Aunque hay unos extraños minutos con el bando acusador (digamos golpista), Ramos no oculta el suyo y favorece además una cierta voluntad autocrítica del bando acusado. Es en este sentido interesante el casting, que da poco peso a Roussef, favoreciendo a otras dos protagonistas femeninas: la senadora Gleisi Hoffman y la abogada Janaina Paschoal. Ambas son muy cinematográficas y ejercen una oposición muy clásica: Hoffman, rubia y de pocas pero muy precisas palabras, es de gesto firme y mirada calma, atenta e inteligente, mientras Paschoal, morena, es histriónica en todos los aspectos, un espectáculo de retóricas gestuales y discursivas over the top. La primera se muestra como un ser honesto que expresa algunas de las reflexiones políticas más interesantes de la función, mientras con la segunda asistimos al nacimiento de un auténtico monstruo, uno de los seres (utilizo esta palabra para incluir a los no humanos) más inquietantes y siniestros que se hayan visto en una pantalla en los últimos años. Y es de verdad.

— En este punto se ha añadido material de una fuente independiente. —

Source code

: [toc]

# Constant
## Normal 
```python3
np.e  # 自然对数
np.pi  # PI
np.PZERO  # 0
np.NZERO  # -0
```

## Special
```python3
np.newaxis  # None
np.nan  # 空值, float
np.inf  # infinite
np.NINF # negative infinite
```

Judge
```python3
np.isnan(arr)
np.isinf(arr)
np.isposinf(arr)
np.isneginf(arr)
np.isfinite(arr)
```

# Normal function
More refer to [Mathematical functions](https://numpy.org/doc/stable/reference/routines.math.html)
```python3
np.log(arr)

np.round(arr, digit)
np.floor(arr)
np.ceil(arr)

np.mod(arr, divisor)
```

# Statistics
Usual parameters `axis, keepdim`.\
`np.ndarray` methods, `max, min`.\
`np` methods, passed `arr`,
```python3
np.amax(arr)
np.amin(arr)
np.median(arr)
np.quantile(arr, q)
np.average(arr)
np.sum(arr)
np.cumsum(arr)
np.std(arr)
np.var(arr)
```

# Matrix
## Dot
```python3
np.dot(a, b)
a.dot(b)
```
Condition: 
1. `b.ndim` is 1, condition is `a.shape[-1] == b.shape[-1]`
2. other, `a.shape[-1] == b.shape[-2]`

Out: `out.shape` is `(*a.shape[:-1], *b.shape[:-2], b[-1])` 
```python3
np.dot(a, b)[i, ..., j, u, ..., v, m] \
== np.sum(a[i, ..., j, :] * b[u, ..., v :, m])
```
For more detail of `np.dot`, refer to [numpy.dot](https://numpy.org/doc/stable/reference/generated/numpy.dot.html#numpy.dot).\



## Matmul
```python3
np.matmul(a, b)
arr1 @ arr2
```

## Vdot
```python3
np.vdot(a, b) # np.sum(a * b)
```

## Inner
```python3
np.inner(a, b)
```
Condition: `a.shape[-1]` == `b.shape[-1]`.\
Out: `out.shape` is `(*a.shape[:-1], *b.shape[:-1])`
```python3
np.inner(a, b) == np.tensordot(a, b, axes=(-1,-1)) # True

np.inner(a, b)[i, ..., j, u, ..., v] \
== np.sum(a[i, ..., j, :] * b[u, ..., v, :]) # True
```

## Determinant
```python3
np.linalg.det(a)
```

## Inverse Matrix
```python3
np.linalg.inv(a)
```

Maturana, el último hombre, o Divagaciones de un mecánico celeste (Ricardo Carrasco Farfán, 2016)
Película modesta hasta decir basta, es en realidad tan simple como la admiración, el amor, o la amistad. Carrasco celebra el ser ahí, el estar, el vivir, de un hombre, y en decir esto ya estoy hinchando, retorizando y trivializando la sencillez, y gravedad, del hecho: Maturana, el último hombre es una película que existe por el gusto de ver hablar, caminar, actuar, a una persona singular. Y bien singular, además. Se intuyen cosas en el recorrido, pero no porque se haga nada para ello. A veces basta filmar, y basta ser modesto.
Get Carter (Mike Hodges, 1971)
Extraño resultante de varias manos (productores, guionista, director, y por supuesto actor) remando en idéntica dirección, Get Carter consigue el casi milagro de ser cine negro carente del más mínimo asomo de glamourización. Tomen cualquier noir sórdido, pasado o presente: la poetización de las cloacas, de los comportamientos extremos, cuando menos la tentación de extraer belleza de lo más bajo, o dotar a esa realidad infame de un cierto estilo, harán su aparición. Get Carter, con exhaustividad sobrehumana, lo mantiene todo a raya, y muy sobre todo la belleza, el redentor más peligroso, no permitiéndose siquiera el regodeo en lo miserable, siempre posible engendrador de poesía. Carter nunca llega a ser héroe, y no cabe mayor transgresión en un género que, extremando la conducta de sus protagonistas, nunca consiguió levantar una crítica sino una mayor aceptación de sus desmanes. Heredero acaso del Hammer al que odiaba Aldrich, Caine y Hodges no se permiten al contrario la más mínima voluptuosidad. Cuando el guión se dispara, Caine contiene. Ello permite que la rara emoción se aparezca en los lugares adecuados, como el asesinato en el patio trasero de la casa de apuestas, donde es imposible no estremecerse por un personaje del que nada sabemos y al que no habíamos visto nunca... salvo de pasada, en una pantalla blanca, teniendo sexo con una menor de edad. Una obra maestra.